----- PROVIDED RECORDS -----

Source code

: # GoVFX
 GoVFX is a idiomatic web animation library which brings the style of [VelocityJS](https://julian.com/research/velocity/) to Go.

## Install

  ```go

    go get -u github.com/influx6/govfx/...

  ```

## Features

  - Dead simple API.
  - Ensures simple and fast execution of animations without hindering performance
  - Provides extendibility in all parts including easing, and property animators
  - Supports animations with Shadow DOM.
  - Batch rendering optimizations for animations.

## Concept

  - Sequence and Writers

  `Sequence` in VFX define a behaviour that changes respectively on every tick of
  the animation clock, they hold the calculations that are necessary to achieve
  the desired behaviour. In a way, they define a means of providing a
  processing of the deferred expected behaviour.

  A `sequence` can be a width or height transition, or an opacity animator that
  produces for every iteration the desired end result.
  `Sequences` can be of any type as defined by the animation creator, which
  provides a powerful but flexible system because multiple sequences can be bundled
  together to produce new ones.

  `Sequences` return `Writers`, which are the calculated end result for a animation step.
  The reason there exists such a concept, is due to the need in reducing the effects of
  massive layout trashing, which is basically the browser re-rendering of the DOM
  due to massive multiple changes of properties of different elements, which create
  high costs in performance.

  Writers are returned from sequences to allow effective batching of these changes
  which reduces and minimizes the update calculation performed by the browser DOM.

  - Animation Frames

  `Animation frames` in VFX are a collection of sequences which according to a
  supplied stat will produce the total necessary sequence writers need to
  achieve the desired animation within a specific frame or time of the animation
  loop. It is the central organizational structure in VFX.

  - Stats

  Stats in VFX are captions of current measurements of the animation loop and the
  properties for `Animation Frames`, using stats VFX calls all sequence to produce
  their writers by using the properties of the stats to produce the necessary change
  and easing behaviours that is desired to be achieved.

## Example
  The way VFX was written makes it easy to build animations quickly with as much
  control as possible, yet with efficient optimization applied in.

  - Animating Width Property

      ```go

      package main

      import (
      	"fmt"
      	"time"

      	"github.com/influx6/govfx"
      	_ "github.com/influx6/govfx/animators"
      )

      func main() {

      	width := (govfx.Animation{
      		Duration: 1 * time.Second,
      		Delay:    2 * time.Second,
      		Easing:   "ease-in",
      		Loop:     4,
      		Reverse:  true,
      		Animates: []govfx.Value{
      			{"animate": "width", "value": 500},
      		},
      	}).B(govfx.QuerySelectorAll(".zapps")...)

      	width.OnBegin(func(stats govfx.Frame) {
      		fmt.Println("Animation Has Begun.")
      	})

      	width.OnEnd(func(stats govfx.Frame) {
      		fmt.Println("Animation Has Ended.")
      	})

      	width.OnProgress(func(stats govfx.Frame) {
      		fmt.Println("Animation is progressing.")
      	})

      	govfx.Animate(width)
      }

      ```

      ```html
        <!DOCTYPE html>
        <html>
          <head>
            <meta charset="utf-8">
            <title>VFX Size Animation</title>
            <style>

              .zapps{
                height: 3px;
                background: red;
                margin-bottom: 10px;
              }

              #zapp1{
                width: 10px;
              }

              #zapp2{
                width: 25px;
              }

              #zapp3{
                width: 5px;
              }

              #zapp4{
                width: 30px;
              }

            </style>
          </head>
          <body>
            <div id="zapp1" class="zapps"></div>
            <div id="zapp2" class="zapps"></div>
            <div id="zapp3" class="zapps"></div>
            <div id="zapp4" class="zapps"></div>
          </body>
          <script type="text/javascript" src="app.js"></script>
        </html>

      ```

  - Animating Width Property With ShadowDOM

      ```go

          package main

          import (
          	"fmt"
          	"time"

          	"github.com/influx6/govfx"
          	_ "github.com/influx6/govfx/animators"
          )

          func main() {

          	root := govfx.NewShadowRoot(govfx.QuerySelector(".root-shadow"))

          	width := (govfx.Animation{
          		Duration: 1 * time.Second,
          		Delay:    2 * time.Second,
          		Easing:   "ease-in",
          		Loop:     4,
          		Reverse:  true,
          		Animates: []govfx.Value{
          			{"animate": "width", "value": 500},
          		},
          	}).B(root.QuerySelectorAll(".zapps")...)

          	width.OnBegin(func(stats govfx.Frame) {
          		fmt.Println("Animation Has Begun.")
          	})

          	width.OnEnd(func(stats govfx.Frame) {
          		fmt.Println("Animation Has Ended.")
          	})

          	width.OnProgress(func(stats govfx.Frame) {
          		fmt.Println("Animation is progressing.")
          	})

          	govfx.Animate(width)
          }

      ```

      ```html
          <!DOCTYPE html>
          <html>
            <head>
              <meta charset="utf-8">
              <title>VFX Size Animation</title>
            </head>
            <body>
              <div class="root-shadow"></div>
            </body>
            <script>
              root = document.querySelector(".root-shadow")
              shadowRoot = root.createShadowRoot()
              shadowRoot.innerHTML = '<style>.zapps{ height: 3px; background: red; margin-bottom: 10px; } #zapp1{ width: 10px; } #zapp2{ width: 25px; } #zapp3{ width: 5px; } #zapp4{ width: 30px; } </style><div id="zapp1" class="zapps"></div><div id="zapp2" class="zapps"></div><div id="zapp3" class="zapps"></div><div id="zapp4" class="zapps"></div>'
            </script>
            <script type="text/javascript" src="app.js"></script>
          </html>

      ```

-----

WHAT TO WORK ON
Retype exactly the span of lines from the one with "due to massive" through the one with "supplied stat will"; include both ends and omit the rest of the material.

RESULT OF THIS TASK
  due to massive multiple changes of properties of different elements, which create
  high costs in performance.

  Writers are returned from sequences to allow effective batching of these changes
  which reduces and minimizes the update calculation performed by the browser DOM.

  - Animation Frames

  `Animation frames` in VFX are a collection of sequences which according to a
  supplied stat will produce the total necessary sequence writers need to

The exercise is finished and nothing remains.